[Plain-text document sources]
━━━━━━

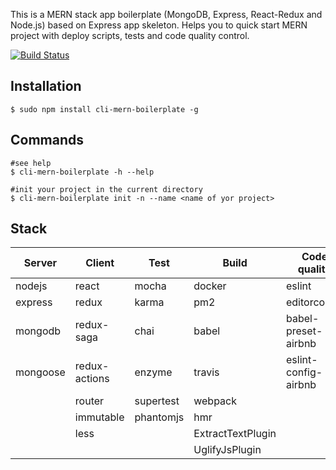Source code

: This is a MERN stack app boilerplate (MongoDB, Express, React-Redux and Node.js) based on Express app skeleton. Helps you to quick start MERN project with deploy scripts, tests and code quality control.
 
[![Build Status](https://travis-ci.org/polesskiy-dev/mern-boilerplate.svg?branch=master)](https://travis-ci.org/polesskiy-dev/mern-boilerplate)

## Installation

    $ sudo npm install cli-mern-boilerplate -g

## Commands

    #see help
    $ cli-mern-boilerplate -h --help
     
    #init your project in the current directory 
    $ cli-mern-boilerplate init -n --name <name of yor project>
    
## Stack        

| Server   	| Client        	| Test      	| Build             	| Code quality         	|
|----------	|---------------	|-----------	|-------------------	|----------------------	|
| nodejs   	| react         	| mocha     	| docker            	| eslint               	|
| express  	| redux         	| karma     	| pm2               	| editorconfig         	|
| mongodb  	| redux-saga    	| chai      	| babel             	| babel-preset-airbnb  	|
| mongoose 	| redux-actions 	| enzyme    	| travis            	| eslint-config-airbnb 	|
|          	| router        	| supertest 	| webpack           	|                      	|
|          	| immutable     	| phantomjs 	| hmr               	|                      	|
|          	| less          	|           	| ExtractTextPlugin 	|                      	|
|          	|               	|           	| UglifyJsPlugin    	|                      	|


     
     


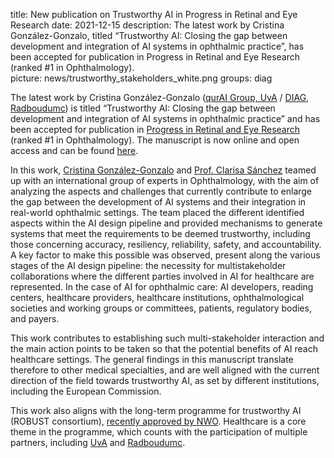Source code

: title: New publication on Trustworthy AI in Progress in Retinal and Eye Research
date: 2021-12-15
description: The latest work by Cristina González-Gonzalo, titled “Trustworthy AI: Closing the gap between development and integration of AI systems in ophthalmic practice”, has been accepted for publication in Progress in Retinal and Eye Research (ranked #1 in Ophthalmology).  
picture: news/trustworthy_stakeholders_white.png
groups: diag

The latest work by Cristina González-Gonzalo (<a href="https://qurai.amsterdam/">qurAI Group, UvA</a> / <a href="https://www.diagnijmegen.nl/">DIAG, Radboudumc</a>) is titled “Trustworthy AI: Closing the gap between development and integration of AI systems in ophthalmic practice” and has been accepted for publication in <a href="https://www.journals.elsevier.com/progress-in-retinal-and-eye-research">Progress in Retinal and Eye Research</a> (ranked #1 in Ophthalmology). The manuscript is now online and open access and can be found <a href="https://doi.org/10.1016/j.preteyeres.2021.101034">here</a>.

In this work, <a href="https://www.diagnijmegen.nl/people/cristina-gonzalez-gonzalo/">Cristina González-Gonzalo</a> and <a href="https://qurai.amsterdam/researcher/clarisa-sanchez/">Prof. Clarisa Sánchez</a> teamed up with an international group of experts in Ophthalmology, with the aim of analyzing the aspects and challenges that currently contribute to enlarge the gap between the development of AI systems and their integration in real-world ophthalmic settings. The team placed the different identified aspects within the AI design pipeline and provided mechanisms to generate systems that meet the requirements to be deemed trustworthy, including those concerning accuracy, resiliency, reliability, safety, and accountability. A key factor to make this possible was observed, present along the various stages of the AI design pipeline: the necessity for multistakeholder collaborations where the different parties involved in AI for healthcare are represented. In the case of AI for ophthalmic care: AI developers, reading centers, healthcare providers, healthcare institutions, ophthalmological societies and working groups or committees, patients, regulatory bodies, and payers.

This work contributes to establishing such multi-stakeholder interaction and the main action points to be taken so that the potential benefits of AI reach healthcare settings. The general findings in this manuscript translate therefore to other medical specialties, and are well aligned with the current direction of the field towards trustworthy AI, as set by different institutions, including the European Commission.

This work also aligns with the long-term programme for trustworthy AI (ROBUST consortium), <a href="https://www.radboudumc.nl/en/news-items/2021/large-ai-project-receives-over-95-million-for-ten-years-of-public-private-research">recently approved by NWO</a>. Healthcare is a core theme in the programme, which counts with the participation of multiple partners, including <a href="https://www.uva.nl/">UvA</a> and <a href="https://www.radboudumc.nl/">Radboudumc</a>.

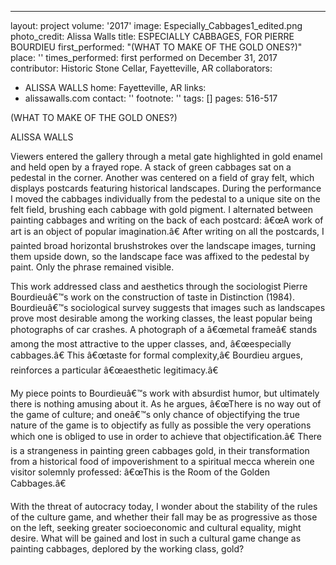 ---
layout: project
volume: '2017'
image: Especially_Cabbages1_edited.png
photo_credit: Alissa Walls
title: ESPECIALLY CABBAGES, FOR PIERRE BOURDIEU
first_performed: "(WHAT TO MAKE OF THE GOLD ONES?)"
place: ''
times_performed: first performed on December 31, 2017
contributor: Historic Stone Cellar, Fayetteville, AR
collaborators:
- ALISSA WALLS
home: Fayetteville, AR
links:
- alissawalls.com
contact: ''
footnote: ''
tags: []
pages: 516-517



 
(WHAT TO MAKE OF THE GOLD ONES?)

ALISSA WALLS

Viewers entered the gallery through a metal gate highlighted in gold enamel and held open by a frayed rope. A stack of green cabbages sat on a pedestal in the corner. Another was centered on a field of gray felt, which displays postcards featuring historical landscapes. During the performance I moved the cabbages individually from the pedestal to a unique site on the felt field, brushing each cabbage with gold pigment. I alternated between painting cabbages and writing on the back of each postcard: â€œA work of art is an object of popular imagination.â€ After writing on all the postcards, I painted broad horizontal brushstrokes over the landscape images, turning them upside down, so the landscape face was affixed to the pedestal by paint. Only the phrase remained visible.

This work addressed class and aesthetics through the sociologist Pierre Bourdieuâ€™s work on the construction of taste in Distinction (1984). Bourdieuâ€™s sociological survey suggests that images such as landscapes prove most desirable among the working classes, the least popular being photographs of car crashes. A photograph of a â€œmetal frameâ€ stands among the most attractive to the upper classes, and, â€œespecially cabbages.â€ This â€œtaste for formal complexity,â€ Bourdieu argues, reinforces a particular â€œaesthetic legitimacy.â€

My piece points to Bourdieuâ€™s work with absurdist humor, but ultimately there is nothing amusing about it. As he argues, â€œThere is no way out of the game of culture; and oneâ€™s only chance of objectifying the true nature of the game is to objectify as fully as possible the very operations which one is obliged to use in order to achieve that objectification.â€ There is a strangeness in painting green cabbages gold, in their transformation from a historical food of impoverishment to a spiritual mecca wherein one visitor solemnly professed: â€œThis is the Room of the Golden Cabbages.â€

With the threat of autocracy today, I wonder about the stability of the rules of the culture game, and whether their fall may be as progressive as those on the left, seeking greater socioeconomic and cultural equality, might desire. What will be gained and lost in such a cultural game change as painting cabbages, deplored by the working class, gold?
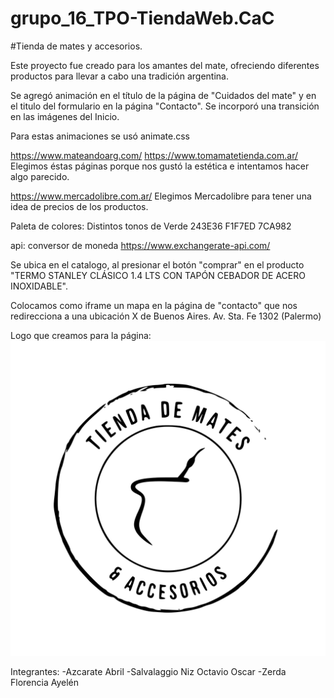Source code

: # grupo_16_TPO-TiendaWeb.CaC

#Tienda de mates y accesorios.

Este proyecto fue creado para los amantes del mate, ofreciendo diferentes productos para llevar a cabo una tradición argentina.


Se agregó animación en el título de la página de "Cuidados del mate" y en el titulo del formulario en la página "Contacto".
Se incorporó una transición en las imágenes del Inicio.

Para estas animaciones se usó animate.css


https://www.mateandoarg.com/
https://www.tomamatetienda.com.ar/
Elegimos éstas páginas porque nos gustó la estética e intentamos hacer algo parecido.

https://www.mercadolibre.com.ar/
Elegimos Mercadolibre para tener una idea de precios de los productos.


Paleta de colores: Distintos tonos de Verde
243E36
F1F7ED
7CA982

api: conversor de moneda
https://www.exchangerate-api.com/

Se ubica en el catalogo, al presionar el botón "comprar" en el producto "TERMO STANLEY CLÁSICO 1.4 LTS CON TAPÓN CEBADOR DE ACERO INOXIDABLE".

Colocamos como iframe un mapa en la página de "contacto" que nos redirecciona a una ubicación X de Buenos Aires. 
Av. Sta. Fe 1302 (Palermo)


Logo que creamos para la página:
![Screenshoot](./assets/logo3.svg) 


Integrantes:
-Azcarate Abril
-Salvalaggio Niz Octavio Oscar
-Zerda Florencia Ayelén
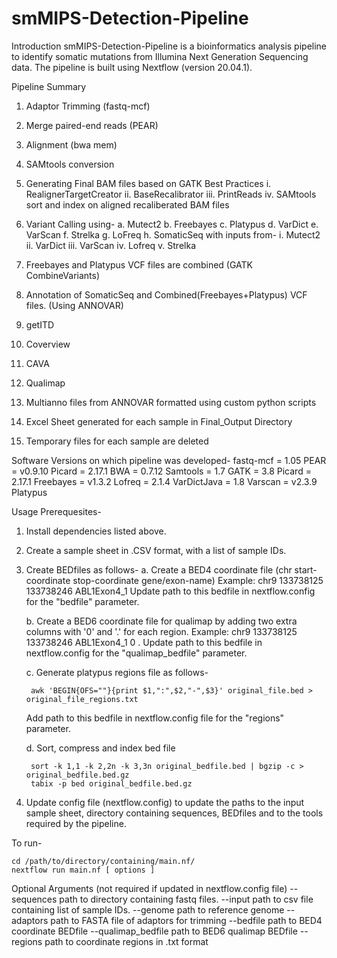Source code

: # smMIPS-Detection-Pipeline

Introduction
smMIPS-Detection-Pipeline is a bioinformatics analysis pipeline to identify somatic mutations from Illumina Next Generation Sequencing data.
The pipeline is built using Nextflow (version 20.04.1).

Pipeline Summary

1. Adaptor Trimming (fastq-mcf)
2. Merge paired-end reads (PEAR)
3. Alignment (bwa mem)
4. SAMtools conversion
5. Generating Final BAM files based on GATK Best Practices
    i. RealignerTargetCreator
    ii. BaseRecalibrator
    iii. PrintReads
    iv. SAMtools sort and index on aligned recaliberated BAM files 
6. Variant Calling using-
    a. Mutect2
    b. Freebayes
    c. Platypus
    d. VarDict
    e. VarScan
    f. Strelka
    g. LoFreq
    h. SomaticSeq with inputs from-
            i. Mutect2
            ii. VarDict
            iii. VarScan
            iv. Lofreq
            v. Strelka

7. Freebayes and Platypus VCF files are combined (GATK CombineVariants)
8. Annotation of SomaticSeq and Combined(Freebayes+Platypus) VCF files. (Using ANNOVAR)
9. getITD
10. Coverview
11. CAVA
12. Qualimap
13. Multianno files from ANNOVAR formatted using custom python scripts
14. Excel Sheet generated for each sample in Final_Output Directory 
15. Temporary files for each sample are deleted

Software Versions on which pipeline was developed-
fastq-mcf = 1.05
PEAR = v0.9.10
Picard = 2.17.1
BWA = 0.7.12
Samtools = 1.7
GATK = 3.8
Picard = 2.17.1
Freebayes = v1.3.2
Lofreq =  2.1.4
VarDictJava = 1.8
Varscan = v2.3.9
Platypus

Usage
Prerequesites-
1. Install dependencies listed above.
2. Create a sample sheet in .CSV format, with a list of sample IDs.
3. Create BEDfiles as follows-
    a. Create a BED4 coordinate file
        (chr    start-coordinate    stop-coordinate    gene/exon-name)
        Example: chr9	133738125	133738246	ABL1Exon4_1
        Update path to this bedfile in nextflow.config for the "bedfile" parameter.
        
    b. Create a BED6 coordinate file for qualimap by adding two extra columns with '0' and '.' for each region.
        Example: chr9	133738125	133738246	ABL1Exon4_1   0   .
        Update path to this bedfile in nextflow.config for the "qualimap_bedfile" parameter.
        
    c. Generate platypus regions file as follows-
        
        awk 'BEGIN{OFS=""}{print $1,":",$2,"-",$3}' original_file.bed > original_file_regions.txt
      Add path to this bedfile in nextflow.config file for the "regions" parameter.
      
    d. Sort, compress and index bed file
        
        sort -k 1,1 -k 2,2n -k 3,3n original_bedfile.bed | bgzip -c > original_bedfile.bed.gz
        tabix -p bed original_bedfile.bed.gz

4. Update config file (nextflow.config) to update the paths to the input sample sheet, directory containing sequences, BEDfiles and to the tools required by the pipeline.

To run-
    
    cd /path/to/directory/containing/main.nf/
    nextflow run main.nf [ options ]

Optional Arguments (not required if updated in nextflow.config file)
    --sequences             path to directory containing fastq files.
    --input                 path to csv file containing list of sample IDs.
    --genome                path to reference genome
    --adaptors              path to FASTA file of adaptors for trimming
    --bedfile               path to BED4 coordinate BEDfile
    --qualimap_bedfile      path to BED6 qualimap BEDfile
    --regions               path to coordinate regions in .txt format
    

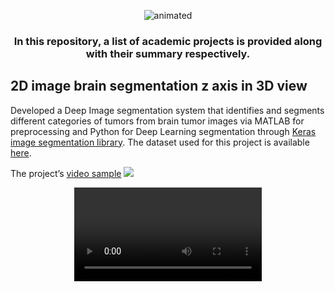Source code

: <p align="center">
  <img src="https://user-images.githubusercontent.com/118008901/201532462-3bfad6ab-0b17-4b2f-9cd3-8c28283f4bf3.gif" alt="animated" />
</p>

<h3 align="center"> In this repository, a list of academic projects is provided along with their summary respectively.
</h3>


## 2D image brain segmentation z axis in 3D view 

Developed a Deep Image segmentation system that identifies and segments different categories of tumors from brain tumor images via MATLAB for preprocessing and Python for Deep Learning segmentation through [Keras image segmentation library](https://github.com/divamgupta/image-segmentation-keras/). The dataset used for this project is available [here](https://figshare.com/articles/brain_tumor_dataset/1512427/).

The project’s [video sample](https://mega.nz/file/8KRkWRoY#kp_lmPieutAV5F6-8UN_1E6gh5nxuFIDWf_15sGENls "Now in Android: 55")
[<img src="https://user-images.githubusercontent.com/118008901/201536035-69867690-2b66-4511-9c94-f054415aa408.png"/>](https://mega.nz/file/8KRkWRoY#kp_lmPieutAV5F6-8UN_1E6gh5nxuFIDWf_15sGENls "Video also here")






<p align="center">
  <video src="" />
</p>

━━━━━━

■ Your assignment ■
Could you return every line from the entries above in which the string "Example" occurs?

■ Written solution ■
        Example: chr9	133738125	133738246	ABL1Exon4_1
        Example: chr9	133738125	133738246	ABL1Exon4_1   0   .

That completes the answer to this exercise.